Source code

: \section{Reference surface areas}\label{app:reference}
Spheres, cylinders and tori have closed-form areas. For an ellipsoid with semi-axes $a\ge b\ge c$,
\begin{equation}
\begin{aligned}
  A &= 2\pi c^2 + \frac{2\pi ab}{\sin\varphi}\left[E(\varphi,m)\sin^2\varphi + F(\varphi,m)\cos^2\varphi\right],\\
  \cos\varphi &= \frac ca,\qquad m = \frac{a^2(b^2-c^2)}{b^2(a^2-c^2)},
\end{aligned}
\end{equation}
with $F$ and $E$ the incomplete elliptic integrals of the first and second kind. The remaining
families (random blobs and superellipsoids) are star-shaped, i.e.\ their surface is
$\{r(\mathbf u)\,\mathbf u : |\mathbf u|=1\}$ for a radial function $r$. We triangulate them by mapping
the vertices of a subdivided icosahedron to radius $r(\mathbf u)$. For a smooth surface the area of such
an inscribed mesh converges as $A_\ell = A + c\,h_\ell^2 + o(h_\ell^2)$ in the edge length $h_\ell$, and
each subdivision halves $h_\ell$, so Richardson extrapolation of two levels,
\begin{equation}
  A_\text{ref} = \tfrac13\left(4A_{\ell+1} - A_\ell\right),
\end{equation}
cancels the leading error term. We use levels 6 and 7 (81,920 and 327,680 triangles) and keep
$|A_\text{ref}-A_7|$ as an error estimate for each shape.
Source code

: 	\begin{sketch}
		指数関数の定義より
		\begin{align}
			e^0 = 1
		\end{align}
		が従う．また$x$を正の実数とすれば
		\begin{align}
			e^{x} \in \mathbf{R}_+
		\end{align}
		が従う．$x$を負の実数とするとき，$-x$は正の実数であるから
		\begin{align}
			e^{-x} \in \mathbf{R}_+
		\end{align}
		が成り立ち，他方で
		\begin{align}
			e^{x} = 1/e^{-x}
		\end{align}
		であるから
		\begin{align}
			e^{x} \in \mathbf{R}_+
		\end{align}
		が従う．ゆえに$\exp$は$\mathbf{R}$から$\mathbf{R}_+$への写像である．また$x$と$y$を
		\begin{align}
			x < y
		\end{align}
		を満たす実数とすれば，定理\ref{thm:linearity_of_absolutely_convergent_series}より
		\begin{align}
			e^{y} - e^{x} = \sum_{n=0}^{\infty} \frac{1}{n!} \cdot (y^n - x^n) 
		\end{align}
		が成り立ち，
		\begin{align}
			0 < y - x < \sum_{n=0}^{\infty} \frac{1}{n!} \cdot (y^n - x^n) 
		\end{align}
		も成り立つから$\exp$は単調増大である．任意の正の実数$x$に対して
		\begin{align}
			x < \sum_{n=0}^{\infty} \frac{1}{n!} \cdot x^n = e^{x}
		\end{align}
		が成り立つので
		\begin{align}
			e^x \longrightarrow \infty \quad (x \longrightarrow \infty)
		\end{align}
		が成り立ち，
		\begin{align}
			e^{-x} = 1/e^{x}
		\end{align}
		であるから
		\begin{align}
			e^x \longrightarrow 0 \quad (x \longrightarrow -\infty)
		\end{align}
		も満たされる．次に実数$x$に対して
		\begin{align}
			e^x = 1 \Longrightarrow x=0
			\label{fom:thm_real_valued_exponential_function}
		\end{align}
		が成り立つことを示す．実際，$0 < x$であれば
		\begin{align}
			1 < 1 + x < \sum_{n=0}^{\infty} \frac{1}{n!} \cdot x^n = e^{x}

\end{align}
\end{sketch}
::::::::::
* [ASSIGNED TASK] Within the records above, find every line containing "each" and report only how many there are.

* [RESPONSE TO THE TASK] 2